Source texts of formatted documents:
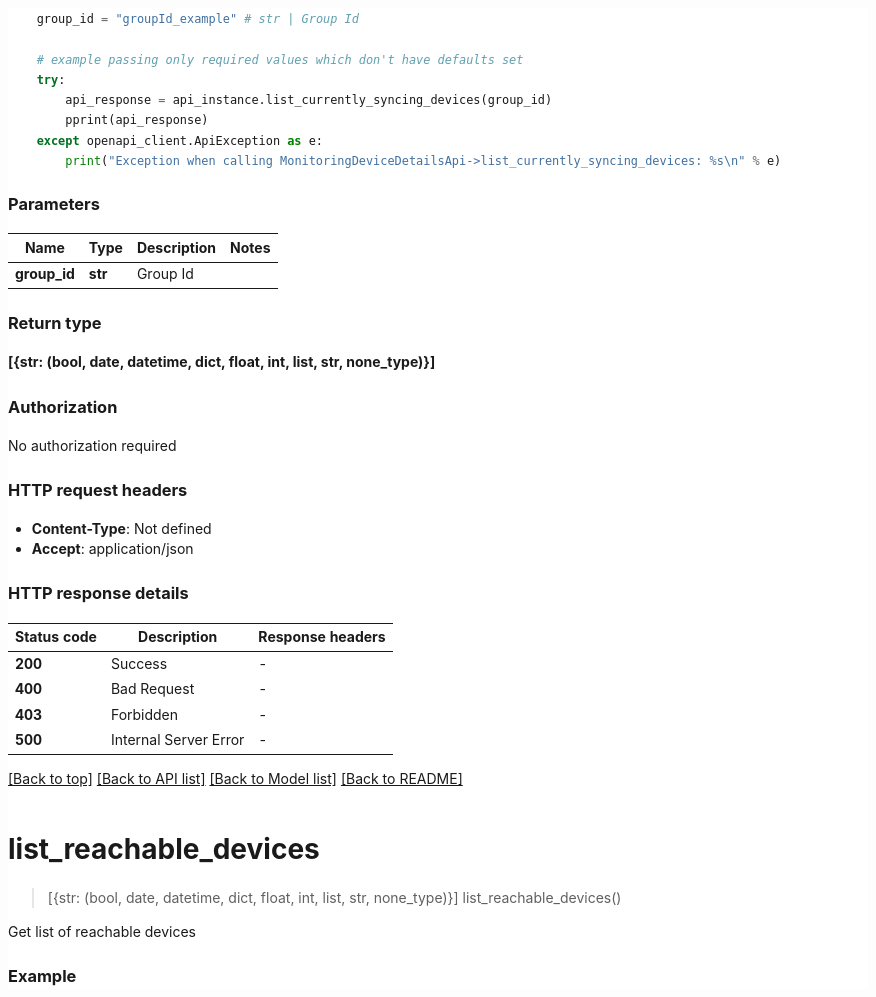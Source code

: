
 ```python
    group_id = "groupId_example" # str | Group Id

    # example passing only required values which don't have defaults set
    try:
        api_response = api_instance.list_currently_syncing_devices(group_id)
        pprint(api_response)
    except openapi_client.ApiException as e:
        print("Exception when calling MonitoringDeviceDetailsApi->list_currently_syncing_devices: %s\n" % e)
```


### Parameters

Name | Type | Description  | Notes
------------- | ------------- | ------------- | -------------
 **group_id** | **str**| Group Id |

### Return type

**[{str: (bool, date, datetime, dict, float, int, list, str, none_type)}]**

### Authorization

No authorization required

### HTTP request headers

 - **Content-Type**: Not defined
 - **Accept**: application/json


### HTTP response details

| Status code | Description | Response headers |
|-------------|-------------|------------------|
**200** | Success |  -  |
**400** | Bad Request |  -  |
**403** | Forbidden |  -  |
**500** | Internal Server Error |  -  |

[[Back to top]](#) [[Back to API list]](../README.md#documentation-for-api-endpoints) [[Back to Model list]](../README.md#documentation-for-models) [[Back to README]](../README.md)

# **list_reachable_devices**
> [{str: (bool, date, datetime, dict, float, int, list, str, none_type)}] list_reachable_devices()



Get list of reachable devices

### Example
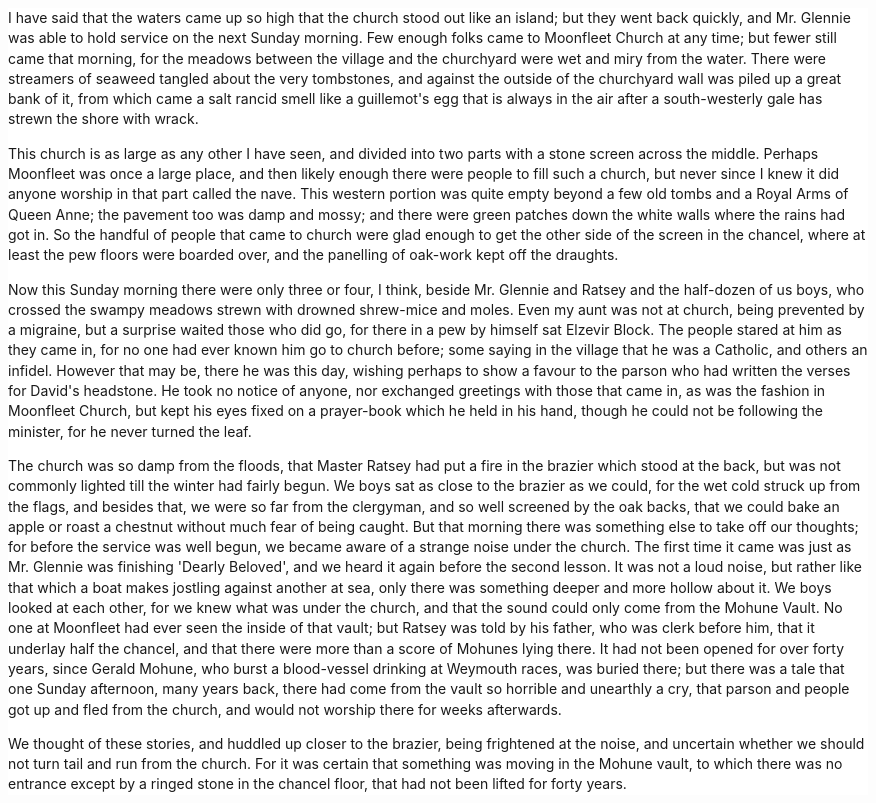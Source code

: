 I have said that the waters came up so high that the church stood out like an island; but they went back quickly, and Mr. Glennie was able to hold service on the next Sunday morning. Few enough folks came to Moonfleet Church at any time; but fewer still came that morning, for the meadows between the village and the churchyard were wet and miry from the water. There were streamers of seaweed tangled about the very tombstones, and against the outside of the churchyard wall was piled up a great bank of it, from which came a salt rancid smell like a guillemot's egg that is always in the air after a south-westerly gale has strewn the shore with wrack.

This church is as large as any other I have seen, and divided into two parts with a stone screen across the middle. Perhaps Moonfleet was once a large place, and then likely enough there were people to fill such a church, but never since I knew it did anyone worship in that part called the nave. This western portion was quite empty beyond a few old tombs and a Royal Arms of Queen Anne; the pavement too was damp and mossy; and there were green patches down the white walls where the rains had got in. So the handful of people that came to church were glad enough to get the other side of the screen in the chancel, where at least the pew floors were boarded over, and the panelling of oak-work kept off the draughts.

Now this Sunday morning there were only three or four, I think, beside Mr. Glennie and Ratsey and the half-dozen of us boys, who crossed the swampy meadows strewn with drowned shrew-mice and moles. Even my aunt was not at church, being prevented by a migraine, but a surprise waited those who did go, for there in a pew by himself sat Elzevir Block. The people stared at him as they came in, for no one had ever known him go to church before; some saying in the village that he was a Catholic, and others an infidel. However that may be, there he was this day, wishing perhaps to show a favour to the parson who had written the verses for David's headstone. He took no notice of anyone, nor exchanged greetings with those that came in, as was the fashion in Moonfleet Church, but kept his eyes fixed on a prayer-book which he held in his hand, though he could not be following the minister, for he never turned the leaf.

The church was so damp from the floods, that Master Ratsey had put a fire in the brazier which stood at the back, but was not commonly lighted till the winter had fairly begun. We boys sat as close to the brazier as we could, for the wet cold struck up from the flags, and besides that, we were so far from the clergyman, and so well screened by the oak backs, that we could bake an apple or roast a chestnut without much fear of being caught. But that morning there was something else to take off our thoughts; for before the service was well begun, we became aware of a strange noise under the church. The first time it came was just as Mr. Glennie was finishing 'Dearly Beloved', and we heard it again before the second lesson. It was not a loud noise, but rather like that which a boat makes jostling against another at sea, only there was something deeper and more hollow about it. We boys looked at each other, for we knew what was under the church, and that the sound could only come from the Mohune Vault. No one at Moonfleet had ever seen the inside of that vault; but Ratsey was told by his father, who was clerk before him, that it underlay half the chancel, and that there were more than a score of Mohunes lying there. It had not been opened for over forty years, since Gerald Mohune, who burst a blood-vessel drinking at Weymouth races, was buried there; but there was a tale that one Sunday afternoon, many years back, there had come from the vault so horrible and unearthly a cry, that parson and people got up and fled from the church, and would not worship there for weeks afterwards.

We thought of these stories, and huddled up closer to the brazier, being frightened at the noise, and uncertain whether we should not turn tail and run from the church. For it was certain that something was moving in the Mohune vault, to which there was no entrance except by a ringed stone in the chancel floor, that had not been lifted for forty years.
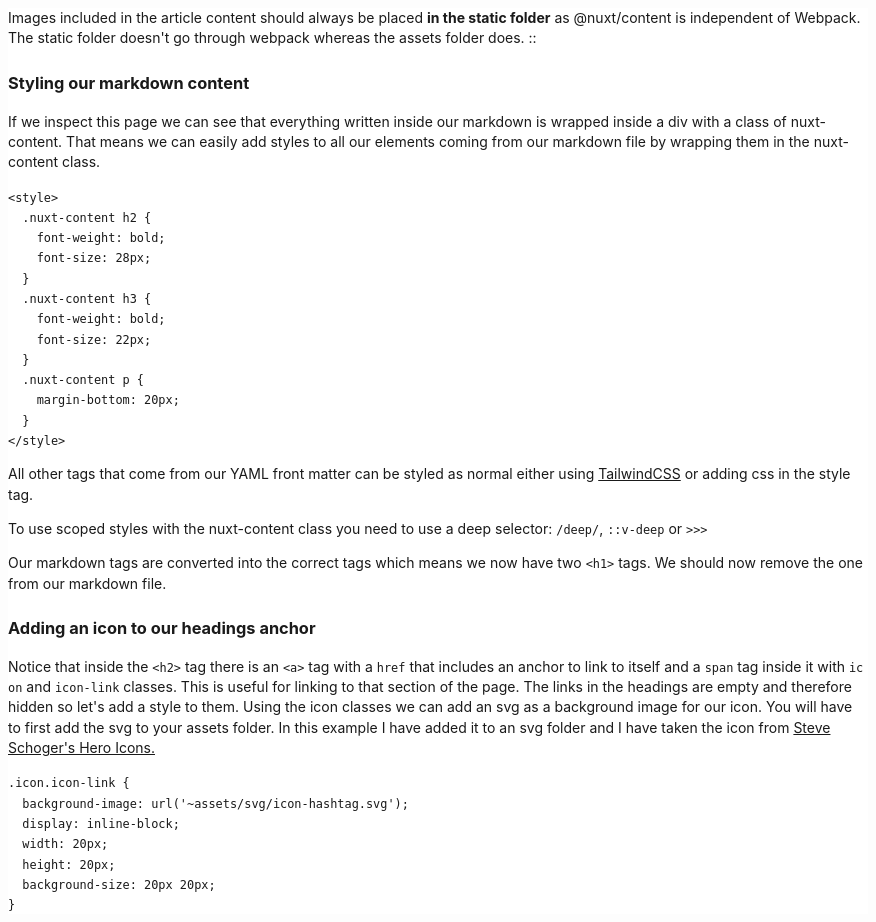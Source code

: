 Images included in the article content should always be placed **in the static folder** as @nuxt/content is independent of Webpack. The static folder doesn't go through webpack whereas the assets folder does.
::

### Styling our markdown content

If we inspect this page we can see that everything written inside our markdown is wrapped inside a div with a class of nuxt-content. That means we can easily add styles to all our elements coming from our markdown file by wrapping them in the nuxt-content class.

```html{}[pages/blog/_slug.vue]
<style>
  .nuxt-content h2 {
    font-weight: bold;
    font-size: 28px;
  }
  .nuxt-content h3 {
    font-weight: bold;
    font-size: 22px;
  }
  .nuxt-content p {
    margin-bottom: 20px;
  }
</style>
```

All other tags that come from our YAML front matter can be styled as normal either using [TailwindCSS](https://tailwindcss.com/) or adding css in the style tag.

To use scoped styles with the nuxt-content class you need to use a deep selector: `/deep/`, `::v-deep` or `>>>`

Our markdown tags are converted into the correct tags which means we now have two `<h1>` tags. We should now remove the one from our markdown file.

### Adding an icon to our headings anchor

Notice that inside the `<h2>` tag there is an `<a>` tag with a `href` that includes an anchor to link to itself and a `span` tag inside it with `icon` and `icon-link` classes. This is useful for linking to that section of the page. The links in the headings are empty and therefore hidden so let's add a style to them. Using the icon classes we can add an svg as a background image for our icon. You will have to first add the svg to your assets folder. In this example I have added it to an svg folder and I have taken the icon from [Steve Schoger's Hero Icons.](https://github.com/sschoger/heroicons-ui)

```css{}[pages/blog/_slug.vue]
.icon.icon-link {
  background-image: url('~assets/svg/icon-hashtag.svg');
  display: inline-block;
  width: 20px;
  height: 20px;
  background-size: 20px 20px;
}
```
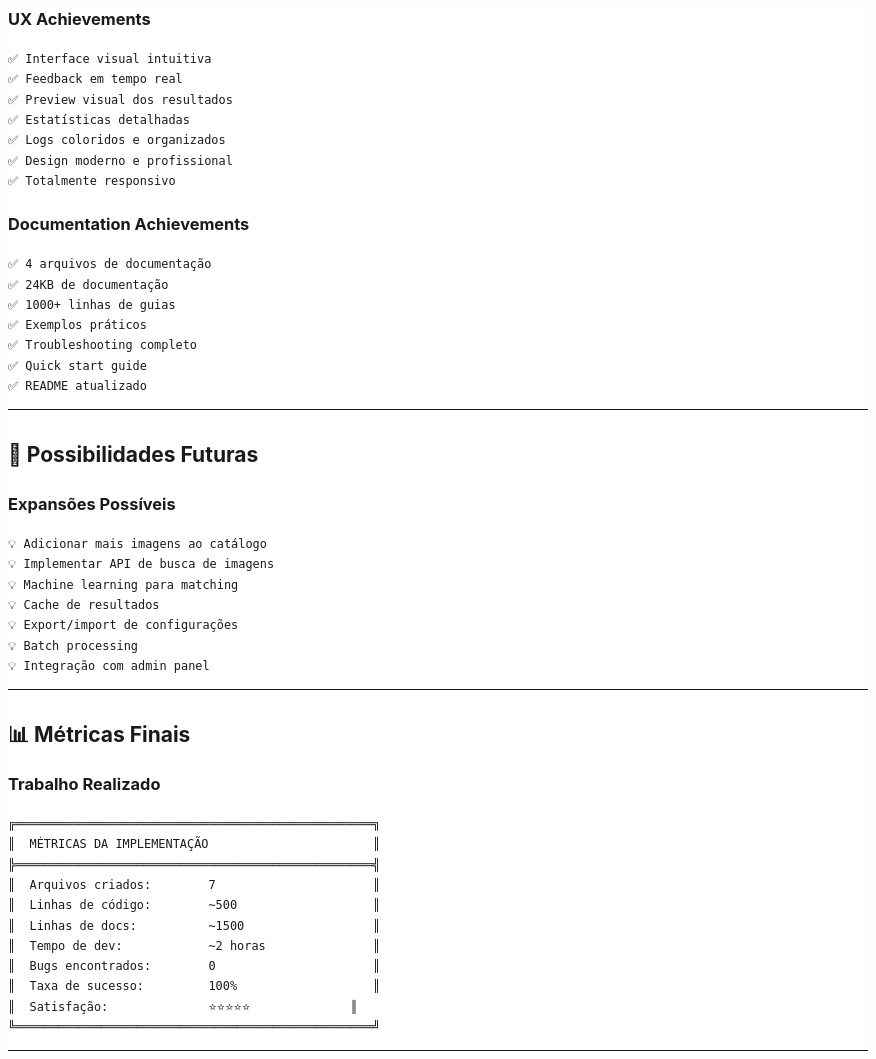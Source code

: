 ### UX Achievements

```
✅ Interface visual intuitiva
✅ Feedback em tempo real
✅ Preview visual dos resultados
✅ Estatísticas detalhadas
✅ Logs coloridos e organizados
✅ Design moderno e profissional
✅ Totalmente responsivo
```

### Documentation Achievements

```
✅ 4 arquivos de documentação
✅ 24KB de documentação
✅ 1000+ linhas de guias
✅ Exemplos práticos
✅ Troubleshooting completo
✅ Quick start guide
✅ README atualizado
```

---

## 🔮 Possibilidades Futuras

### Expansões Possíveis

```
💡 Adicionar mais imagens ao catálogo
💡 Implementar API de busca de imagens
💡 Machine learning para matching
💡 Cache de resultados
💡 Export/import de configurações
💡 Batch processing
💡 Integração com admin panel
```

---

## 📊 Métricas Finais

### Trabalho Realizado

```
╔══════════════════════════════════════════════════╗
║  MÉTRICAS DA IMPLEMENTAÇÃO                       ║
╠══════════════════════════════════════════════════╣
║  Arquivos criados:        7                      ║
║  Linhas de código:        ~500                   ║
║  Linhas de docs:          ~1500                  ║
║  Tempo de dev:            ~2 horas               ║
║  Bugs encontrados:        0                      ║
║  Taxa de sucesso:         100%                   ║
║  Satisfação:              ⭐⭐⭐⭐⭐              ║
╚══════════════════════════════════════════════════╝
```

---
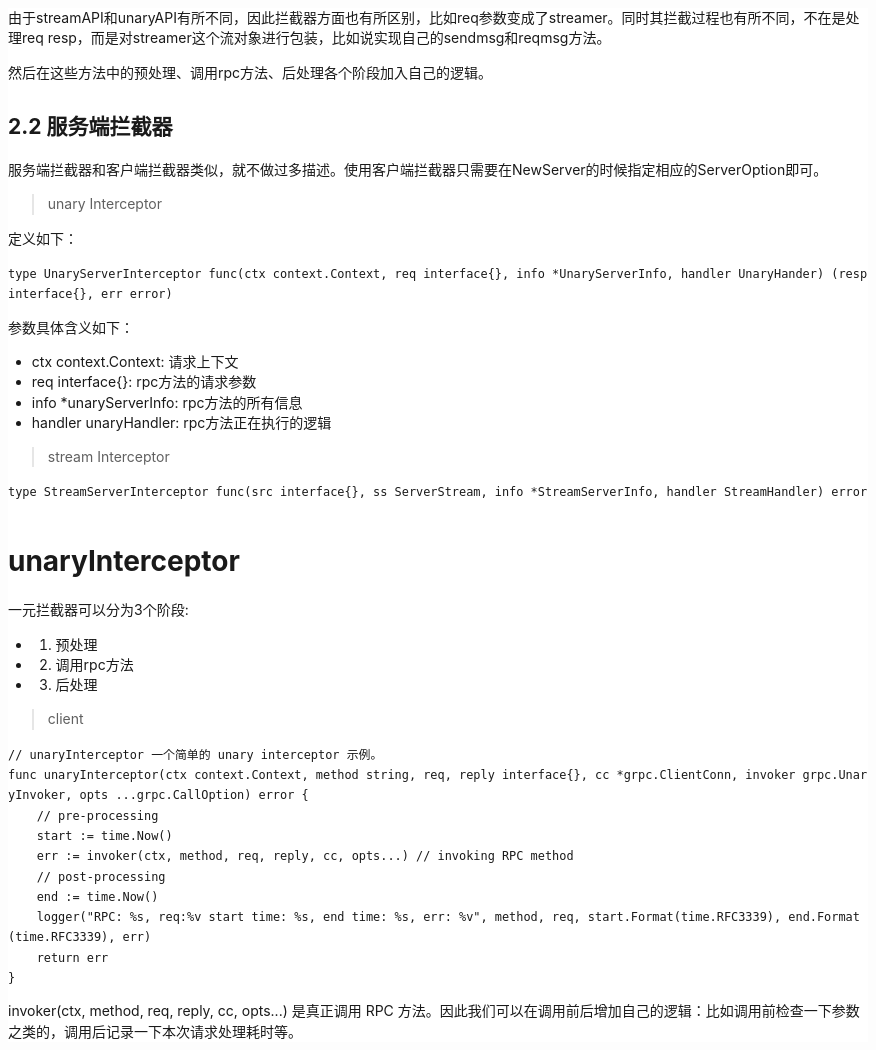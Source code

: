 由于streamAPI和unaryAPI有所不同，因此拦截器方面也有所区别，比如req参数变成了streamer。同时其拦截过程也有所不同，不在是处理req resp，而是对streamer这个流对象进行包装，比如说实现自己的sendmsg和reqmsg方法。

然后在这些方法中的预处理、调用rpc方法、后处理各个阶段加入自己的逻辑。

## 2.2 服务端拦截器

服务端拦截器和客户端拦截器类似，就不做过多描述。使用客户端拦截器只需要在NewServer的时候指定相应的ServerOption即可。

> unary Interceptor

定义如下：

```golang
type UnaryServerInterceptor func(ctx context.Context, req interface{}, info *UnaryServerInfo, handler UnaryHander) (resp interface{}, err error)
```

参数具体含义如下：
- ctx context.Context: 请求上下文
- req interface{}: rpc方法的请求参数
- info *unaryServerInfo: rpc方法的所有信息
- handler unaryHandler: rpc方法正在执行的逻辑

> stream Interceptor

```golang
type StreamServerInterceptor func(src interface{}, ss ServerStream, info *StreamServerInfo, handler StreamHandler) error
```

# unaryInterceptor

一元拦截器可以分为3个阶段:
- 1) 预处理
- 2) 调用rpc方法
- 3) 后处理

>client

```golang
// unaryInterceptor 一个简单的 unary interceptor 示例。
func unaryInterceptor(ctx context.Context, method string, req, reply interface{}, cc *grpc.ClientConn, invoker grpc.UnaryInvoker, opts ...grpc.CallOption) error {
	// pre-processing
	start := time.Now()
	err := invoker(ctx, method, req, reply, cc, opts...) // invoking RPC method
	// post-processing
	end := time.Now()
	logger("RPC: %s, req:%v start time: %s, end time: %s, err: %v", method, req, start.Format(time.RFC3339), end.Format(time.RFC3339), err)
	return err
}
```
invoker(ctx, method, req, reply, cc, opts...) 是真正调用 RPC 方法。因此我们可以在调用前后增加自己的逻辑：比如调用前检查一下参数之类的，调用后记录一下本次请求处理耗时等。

### Try it:
The answer must be all the lines above that hold the word "nuxt".

### Task output:
: Images included in the article content should always be placed **in the static folder** as @nuxt/content is independent of Webpack. The static folder doesn't go through webpack whereas the assets folder does.
If we inspect this page we can see that everything written inside our markdown is wrapped inside a div with a class of nuxt-content. That means we can easily add styles to all our elements coming from our markdown file by wrapping them in the nuxt-content class.
  .nuxt-content h2 {
  .nuxt-content h3 {
  .nuxt-content p {
To use scoped styles with the nuxt-content class you need to use a deep selector: `/deep/`, `::v-deep` or `>>>`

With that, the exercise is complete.